**Directions:** The listing below contains a span that opens with the line containing "of the timeline." and closes with the line containing "See the optional". Return that span exactly.
++++ Input
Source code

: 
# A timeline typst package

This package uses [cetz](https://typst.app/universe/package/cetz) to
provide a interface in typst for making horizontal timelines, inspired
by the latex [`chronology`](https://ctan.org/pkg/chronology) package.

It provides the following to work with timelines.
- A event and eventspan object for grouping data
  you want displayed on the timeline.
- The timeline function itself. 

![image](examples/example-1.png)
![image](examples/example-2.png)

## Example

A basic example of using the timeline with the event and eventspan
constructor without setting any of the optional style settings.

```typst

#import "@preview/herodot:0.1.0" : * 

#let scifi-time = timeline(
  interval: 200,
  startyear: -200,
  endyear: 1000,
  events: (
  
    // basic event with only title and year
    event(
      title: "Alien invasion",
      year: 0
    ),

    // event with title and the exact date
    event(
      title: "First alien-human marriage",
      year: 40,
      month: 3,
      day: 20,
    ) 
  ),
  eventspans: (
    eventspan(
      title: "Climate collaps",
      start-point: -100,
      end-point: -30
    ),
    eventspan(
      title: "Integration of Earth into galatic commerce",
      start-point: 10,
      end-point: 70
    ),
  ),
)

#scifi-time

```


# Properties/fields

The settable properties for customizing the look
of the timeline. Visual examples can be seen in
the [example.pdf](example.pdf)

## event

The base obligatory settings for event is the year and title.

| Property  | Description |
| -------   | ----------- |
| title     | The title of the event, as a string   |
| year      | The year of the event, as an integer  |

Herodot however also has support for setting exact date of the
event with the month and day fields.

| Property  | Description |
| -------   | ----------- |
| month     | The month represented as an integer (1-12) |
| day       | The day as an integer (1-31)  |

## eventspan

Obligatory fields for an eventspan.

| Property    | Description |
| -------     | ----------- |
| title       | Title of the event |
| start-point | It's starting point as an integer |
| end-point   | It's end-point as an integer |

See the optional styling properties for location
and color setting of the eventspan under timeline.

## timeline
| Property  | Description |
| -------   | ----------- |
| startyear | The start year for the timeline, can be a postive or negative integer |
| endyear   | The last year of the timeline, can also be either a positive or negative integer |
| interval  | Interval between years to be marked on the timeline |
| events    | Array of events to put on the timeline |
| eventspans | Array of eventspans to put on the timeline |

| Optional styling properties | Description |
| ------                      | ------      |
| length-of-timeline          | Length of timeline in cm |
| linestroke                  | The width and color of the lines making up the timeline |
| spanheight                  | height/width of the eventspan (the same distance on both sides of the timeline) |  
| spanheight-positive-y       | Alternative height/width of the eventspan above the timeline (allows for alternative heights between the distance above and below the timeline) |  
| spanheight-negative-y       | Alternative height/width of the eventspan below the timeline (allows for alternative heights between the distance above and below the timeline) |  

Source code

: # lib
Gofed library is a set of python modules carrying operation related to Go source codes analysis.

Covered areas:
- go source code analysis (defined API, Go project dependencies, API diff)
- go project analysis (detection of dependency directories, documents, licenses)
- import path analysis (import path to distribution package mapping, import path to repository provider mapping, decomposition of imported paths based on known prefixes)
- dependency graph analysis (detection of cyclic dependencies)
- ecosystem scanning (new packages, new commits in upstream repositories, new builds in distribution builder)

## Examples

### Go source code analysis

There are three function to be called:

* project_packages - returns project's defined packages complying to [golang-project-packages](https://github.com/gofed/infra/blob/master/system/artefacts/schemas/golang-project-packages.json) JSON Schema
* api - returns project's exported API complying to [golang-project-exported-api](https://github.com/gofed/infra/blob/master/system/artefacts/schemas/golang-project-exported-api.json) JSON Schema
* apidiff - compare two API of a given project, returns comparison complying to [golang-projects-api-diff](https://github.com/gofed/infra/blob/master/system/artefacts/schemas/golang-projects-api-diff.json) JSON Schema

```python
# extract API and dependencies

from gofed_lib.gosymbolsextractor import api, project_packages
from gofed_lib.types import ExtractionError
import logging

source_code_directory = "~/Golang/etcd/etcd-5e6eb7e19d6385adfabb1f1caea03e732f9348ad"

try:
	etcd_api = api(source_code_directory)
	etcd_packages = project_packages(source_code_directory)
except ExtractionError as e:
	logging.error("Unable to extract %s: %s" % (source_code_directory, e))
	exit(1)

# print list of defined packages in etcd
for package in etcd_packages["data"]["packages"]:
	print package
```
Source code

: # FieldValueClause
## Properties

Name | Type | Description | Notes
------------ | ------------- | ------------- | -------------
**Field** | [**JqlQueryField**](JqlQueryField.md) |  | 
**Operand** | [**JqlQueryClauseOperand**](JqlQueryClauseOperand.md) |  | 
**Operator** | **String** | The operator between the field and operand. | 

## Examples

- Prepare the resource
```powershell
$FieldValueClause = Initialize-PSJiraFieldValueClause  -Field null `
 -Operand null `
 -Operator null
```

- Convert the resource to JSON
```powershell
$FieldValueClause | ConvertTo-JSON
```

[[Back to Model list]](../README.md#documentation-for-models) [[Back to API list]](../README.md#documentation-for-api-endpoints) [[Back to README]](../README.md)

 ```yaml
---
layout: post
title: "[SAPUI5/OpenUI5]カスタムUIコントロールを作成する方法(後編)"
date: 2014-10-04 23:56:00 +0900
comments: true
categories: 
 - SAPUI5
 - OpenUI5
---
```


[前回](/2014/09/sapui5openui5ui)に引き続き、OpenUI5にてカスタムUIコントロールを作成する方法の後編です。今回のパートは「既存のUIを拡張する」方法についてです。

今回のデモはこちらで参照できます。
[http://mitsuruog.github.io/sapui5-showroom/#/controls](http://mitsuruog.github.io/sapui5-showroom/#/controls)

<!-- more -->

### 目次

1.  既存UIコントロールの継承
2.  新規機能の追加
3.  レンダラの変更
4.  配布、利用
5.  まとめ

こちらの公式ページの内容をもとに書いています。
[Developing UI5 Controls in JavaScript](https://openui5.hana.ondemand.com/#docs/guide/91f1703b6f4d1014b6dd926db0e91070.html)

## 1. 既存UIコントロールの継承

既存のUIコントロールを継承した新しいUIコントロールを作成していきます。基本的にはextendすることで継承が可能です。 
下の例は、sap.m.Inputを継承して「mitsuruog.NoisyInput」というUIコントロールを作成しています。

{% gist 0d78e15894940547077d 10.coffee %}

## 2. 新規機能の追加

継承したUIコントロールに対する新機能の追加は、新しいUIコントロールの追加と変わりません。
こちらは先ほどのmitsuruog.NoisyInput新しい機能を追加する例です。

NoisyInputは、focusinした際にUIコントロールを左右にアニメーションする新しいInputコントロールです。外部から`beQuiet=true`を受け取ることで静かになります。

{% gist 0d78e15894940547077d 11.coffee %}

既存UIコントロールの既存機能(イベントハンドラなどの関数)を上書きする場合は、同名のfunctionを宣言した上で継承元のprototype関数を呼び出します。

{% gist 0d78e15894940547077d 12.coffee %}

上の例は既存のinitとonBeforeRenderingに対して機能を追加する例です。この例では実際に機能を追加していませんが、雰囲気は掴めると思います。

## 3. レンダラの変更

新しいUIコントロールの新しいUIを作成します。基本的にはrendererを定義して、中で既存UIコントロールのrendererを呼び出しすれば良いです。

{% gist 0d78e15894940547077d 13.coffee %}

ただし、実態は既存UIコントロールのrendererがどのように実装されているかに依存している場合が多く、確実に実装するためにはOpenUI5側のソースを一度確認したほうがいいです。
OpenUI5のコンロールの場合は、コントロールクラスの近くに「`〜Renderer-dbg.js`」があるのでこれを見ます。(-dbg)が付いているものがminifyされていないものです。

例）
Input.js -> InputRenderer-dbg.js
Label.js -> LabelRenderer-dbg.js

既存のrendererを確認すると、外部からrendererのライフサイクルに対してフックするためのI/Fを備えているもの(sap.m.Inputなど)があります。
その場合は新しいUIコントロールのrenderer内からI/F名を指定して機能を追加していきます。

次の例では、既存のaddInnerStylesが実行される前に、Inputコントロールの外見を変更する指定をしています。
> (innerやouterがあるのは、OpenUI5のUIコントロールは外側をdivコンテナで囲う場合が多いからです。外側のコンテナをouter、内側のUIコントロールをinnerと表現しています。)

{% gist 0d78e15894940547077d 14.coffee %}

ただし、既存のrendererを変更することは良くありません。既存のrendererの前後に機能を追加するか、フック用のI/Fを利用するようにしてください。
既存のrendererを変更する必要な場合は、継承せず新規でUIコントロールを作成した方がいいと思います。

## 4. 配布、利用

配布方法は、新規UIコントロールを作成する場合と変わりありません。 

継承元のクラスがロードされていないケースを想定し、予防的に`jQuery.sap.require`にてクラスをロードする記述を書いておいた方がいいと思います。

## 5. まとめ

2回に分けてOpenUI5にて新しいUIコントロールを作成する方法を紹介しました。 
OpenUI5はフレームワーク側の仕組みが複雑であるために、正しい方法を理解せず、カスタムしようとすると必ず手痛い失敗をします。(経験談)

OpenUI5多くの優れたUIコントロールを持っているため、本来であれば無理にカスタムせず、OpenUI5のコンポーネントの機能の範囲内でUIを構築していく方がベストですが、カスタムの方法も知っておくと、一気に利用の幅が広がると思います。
++++++++
**Solution to the exercise:**
of the timeline. Visual examples can be seen in
the [example.pdf](example.pdf)

## event

The base obligatory settings for event is the year and title.

| Property  | Description |
| -------   | ----------- |
| title     | The title of the event, as a string   |
| year      | The year of the event, as an integer  |

Herodot however also has support for setting exact date of the
event with the month and day fields.

| Property  | Description |
| -------   | ----------- |
| month     | The month represented as an integer (1-12) |
| day       | The day as an integer (1-31)  |

## eventspan

Obligatory fields for an eventspan.

| Property    | Description |
| -------     | ----------- |
| title       | Title of the event |
| start-point | It's starting point as an integer |
| end-point   | It's end-point as an integer |

See the optional styling properties for location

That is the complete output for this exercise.